◆ EXERCISE DETAILS
A single number is the answer: how many lines of the entries contain the word "listening"?

◆ INPUT

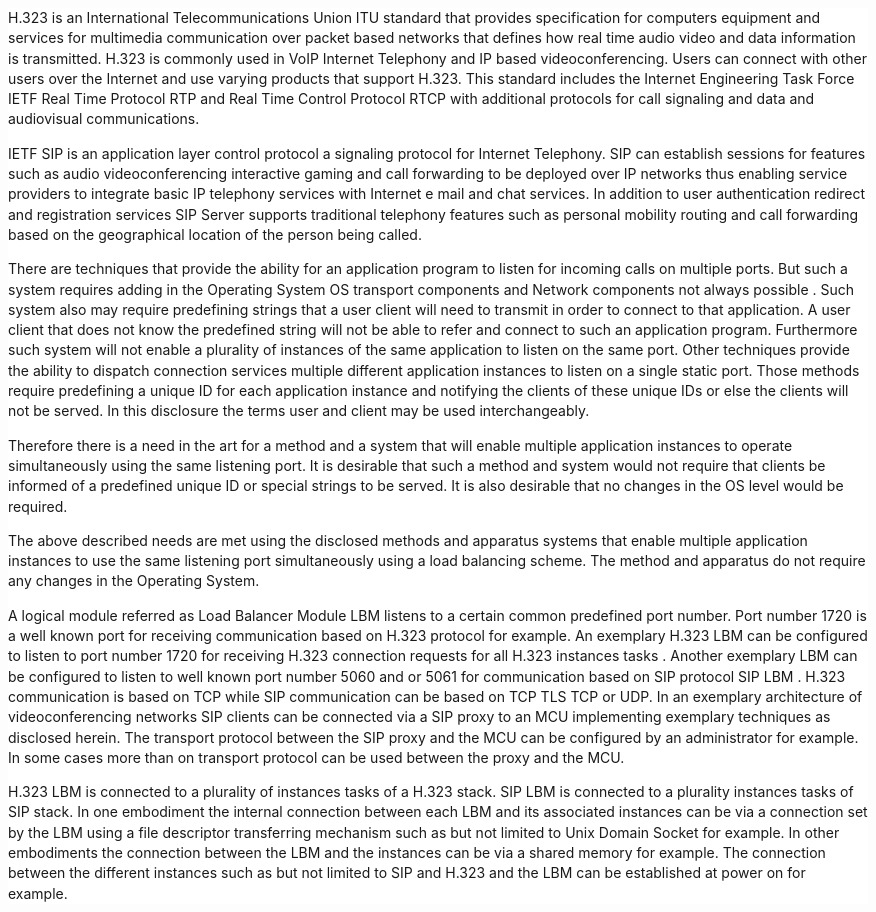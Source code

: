 H.323 is an International Telecommunications Union ITU standard that provides specification for computers equipment and services for multimedia communication over packet based networks that defines how real time audio video and data information is transmitted. H.323 is commonly used in VoIP Internet Telephony and IP based videoconferencing. Users can connect with other users over the Internet and use varying products that support H.323. This standard includes the Internet Engineering Task Force IETF Real Time Protocol RTP and Real Time Control Protocol RTCP with additional protocols for call signaling and data and audiovisual communications.

IETF SIP is an application layer control protocol a signaling protocol for Internet Telephony. SIP can establish sessions for features such as audio videoconferencing interactive gaming and call forwarding to be deployed over IP networks thus enabling service providers to integrate basic IP telephony services with Internet e mail and chat services. In addition to user authentication redirect and registration services SIP Server supports traditional telephony features such as personal mobility routing and call forwarding based on the geographical location of the person being called.

There are techniques that provide the ability for an application program to listen for incoming calls on multiple ports. But such a system requires adding in the Operating System OS transport components and Network components not always possible . Such system also may require predefining strings that a user client will need to transmit in order to connect to that application. A user client that does not know the predefined string will not be able to refer and connect to such an application program. Furthermore such system will not enable a plurality of instances of the same application to listen on the same port. Other techniques provide the ability to dispatch connection services multiple different application instances to listen on a single static port. Those methods require predefining a unique ID for each application instance and notifying the clients of these unique IDs or else the clients will not be served. In this disclosure the terms user and client may be used interchangeably.

Therefore there is a need in the art for a method and a system that will enable multiple application instances to operate simultaneously using the same listening port. It is desirable that such a method and system would not require that clients be informed of a predefined unique ID or special strings to be served. It is also desirable that no changes in the OS level would be required.

The above described needs are met using the disclosed methods and apparatus systems that enable multiple application instances to use the same listening port simultaneously using a load balancing scheme. The method and apparatus do not require any changes in the Operating System.

A logical module referred as Load Balancer Module LBM listens to a certain common predefined port number. Port number 1720 is a well known port for receiving communication based on H.323 protocol for example. An exemplary H.323 LBM can be configured to listen to port number 1720 for receiving H.323 connection requests for all H.323 instances tasks . Another exemplary LBM can be configured to listen to well known port number 5060 and or 5061 for communication based on SIP protocol SIP LBM . H.323 communication is based on TCP while SIP communication can be based on TCP TLS TCP or UDP. In an exemplary architecture of videoconferencing networks SIP clients can be connected via a SIP proxy to an MCU implementing exemplary techniques as disclosed herein. The transport protocol between the SIP proxy and the MCU can be configured by an administrator for example. In some cases more than on transport protocol can be used between the proxy and the MCU.

H.323 LBM is connected to a plurality of instances tasks of a H.323 stack. SIP LBM is connected to a plurality instances tasks of SIP stack. In one embodiment the internal connection between each LBM and its associated instances can be via a connection set by the LBM using a file descriptor transferring mechanism such as but not limited to Unix Domain Socket for example. In other embodiments the connection between the LBM and the instances can be via a shared memory for example. The connection between the different instances such as but not limited to SIP and H.323 and the LBM can be established at power on for example.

◆ RESULT
2